**Exercise objective**
Find the line in the entries below that contains "Built with **Entity". Repeat it exactly, and every line after it through the line that contains "- Tasks and groups management".

(Beginning of Data provided)

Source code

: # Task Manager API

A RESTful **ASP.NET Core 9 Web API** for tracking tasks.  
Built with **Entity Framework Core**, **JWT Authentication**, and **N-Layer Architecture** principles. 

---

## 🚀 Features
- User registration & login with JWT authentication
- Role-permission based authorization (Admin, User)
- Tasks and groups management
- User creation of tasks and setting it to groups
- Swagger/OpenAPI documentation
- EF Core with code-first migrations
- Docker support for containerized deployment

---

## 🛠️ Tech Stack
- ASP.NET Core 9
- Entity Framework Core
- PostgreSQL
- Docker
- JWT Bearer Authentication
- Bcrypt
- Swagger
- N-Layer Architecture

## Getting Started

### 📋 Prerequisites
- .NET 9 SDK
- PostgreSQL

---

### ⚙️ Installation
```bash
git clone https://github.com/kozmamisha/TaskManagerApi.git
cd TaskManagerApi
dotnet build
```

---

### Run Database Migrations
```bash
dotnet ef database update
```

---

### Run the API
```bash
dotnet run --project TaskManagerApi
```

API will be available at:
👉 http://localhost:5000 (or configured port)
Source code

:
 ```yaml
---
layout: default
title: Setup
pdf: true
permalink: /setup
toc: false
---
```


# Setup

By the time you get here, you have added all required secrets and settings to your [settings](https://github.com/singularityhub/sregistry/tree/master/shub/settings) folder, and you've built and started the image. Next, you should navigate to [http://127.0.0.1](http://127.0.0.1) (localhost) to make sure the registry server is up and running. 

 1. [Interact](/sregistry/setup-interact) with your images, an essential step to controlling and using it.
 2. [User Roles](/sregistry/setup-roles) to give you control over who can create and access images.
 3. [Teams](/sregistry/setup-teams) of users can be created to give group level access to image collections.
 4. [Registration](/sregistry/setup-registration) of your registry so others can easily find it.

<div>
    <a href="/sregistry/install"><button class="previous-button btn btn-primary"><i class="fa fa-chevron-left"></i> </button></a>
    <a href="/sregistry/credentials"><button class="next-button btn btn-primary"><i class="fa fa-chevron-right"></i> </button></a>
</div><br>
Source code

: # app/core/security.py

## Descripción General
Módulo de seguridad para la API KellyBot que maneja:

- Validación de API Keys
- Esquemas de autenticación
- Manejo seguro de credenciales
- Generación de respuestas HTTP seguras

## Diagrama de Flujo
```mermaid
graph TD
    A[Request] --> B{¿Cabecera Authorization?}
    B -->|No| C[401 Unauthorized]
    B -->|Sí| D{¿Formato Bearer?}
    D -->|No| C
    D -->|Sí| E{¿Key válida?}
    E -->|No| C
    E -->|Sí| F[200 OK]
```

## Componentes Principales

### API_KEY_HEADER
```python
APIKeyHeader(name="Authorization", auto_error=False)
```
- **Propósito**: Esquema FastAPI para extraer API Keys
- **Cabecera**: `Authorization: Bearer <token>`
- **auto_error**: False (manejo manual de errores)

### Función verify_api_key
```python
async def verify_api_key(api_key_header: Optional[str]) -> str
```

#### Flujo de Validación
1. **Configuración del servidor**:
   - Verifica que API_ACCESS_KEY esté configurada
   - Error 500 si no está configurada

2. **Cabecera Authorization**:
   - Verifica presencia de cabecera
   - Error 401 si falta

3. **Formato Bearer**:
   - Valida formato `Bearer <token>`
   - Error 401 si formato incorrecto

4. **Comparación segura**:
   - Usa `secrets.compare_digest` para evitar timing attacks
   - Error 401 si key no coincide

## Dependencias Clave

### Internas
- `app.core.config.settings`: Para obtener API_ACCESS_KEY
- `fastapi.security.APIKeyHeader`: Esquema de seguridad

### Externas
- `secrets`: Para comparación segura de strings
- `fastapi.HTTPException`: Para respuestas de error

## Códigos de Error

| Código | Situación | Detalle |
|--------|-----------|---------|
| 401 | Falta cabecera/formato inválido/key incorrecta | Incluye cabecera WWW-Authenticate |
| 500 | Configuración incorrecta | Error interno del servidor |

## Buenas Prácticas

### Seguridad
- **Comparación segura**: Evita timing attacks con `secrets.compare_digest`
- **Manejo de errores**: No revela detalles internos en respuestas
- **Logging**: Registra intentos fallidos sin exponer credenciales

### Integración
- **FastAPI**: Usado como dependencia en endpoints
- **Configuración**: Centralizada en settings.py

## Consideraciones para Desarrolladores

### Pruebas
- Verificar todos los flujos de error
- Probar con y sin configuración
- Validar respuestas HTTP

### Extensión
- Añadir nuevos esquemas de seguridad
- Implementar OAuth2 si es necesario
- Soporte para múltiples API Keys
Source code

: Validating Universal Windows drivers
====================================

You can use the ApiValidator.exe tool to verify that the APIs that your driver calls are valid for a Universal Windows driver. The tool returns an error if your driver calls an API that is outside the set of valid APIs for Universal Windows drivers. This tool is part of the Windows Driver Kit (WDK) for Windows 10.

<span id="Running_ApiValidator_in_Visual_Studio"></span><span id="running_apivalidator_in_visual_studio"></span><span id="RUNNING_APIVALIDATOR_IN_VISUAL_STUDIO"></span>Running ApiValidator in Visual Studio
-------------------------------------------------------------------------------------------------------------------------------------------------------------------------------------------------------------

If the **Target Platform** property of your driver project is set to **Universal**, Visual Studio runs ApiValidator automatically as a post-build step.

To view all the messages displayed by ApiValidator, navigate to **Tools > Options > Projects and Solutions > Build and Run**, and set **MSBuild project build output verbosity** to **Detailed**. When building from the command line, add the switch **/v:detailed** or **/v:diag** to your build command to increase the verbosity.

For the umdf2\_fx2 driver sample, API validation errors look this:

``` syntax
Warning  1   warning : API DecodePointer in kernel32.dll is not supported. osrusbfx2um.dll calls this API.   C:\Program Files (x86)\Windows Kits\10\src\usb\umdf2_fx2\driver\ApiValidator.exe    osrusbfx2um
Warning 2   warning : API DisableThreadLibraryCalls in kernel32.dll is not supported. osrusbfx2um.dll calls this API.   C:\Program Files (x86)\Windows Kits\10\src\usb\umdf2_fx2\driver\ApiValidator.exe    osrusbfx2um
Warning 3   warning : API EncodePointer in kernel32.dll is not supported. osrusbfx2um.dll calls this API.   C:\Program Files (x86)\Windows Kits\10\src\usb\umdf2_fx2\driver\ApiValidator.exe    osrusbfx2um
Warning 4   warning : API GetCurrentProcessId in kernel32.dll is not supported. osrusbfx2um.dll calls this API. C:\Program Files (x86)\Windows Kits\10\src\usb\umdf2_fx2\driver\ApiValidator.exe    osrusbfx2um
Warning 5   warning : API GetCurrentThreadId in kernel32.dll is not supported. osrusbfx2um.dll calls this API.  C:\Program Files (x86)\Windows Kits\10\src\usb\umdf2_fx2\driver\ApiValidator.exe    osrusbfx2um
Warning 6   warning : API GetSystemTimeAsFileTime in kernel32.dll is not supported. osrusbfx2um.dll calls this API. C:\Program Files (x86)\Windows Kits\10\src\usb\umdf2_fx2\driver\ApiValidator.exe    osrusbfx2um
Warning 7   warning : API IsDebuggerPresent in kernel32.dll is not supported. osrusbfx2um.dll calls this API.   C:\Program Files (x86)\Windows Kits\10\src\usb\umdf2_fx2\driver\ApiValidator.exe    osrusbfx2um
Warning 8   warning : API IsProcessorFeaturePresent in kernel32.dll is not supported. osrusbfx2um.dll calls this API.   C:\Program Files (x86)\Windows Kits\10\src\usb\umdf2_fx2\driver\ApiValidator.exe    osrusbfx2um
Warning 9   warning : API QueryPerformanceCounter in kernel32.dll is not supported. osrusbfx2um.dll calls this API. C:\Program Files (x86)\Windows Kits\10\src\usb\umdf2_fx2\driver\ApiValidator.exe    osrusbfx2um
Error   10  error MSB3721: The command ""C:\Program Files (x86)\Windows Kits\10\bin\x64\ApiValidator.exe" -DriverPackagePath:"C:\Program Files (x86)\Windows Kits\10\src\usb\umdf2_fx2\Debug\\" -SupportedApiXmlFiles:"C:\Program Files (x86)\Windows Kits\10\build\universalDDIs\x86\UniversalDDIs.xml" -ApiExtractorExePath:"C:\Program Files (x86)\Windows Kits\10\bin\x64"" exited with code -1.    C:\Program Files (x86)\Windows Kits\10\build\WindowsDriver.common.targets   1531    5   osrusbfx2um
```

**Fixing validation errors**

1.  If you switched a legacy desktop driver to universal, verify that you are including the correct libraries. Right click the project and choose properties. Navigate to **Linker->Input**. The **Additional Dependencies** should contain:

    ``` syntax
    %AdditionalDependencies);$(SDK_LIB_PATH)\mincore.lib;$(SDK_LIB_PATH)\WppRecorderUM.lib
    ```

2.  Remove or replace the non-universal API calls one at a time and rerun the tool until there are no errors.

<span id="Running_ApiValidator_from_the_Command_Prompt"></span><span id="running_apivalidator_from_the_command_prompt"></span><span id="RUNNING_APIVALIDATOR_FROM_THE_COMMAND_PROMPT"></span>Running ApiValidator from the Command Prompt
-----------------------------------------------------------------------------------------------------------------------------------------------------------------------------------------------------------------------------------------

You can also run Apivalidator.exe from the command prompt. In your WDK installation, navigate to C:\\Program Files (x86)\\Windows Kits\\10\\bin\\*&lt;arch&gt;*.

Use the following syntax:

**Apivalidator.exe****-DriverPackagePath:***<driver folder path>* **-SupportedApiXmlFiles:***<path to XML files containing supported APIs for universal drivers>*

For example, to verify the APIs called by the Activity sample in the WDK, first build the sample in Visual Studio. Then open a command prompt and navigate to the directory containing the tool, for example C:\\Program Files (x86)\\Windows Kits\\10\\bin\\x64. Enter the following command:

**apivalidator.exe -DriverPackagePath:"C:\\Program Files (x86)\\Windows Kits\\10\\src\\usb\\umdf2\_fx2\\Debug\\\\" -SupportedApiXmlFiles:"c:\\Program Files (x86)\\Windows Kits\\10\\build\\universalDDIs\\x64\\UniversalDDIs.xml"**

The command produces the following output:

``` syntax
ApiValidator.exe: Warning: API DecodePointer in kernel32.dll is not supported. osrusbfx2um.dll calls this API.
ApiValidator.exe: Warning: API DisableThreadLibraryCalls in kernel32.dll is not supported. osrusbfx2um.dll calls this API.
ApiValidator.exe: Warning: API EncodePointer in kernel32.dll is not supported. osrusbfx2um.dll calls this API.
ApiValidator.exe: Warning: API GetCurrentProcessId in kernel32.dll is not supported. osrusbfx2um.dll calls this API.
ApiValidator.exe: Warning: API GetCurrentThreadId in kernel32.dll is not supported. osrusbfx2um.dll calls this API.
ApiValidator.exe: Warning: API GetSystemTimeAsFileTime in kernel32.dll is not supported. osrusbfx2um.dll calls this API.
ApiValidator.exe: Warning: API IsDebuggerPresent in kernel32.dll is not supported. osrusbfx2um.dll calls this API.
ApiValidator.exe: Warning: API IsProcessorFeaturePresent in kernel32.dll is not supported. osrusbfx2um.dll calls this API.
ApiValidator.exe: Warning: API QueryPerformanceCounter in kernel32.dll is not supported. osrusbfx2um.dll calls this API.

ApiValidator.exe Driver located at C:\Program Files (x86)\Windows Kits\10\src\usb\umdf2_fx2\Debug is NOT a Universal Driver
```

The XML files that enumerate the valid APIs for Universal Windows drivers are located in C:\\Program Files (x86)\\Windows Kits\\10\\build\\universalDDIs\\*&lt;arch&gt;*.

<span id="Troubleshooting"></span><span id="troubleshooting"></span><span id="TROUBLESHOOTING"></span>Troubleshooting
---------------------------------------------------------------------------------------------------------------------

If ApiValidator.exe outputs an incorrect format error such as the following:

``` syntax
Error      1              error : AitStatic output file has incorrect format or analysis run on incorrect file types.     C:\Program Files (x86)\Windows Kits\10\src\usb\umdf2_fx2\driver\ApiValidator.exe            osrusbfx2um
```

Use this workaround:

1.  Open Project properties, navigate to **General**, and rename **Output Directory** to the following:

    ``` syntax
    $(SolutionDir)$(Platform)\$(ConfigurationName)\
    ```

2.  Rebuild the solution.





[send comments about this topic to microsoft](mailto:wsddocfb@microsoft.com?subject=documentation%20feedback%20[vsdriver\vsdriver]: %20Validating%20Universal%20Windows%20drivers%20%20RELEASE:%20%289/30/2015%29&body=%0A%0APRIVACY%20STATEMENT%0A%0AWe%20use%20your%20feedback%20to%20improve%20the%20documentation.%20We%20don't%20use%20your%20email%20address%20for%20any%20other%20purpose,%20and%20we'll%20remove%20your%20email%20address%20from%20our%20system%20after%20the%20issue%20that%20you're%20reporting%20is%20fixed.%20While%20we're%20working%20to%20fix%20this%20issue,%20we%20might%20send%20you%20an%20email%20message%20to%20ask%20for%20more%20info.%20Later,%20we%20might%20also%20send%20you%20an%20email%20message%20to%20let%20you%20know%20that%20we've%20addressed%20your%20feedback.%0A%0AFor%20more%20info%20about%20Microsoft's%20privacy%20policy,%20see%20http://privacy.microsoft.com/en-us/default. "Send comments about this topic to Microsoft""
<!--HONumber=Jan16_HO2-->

(End of Data provided)

**Exercise result**
Built with **Entity Framework Core**, **JWT Authentication**, and **N-Layer Architecture** principles. 

---

## 🚀 Features
- User registration & login with JWT authentication
- Role-permission based authorization (Admin, User)
- Tasks and groups management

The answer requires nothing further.